Updated on 2024-08-10 GMT+08:00

Spark Structured Streaming Sample Project (Python)

Function

The project uses Structured Streaming in Spark applications to call Kafka APIs to obtain word records. Word records are classified to obtain the number of records of each word.

Sample Code

The following code snippets are used as an example.
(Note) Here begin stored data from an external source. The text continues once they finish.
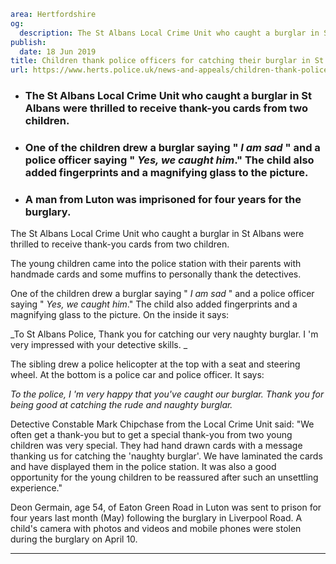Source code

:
 ```yaml
area: Hertfordshire
og:
  description: The St Albans Local Crime Unit who caught a burglar in St Albans were thrilled to receive thank-you cards from two children.
publish:
  date: 18 Jun 2019
title: Children thank police officers for catching their burglar in St Albans
url: https://www.herts.police.uk/news-and-appeals/children-thank-police-officers-for-catching-their-burglar-in-st-albans-0392f
```

* ### The St Albans Local Crime Unit who caught a burglar in St Albans were thrilled to receive thank-you cards from two children.

 * ### One of the children drew a burglar saying " _I am sad_ " and a police officer saying " _Yes, we caught him_." The child also added fingerprints and a magnifying glass to the picture.

 * ### A man from Luton was imprisoned for four years for the burglary.

The St Albans Local Crime Unit who caught a burglar in St Albans were thrilled to receive thank-you cards from two children.

The young children came into the police station with their parents with handmade cards and some muffins to personally thank the detectives.

One of the children drew a burglar saying " _I am sad_ " and a police officer saying " _Yes, we caught him_." The child also added fingerprints and a magnifying glass to the picture. On the inside it says:

_To St Albans Police, Thank you for catching our very naughty burglar. I 'm very impressed with your detective skills. _

The sibling drew a police helicopter at the top with a seat and steering wheel. At the bottom is a police car and police officer. It says:

_To the police, I 'm very happy that you've caught our burglar. Thank you for being good at catching the rude and naughty burglar._

Detective Constable Mark Chipchase from the Local Crime Unit said: "We often get a thank-you but to get a special thank-you from two young children was very special. They had hand drawn cards with a message thanking us for catching the 'naughty burglar'. We have laminated the cards and have displayed them in the police station. It was also a good opportunity for the young children to be reassured after such an unsettling experience."

Deon Germain, age 54, of Eaton Green Road in Luton was sent to prison for four years last month (May) following the burglary in Liverpool Road. A child's camera with photos and videos and mobile phones were stolen during the burglary on April 10.

** **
For complete codes, see SecurityKafkaWordCount.

When new data is available in Streaming DataFrame/Dataset, outputMode is used for configuring data written to the Streaming receptor.

#!/usr/bin/python
# -*- coding: utf-8 -*-

import sys
from pyspark.sql import SparkSession
from pyspark.sql.functions import explode, split

if __name__ == "__main__":
    if len(sys.argv) < 6:
        print("Usage: <bootstrapServers> <subscribeType> <topics> <protocol> <service> <domain>")
        exit(-1)

    bootstrapServers = sys.argv[1]
    subscribeType = sys.argv[2]
    topics = sys.argv[3]
    protocol = sys.argv[4]
    service = sys.argv[5]
    domain = sys.argv[6]

    # Initialize SparkSession.
    spark = SparkSession.builder.appName("SecurityKafkaWordCount").getOrCreate()

    # Create the DataFrame of input lines stream from Kafka.
	# In security mode, set spark/conf/jaas.conf and jaas-zk.conf to KafkaClient.
    lines = spark.readStream.format("kafka")\
    .option("kafka.bootstrap.servers", bootstrapServers)\
    .option(subscribeType, topics)\
    .option("kafka.security.protocol", protocol)\
    .option("kafka.sasl.kerberos.service.name", service)\
    .option("kafka.kerberos.domain.name", domain)\
    .load()\
    .selectExpr("CAST(value AS STRING)")


    # Split lines into words.
    words = lines.select(explode(split(lines.value, " ")).alias("word"))
    # Generate the running word count.
    wordCounts = words.groupBy("word").count()

    # Start to query whether the running counts are printed to the console.
    query = wordCounts.writeStream\
    .outputMode("complete")\
    .format("console")\
    .start()

    query.awaitTermination()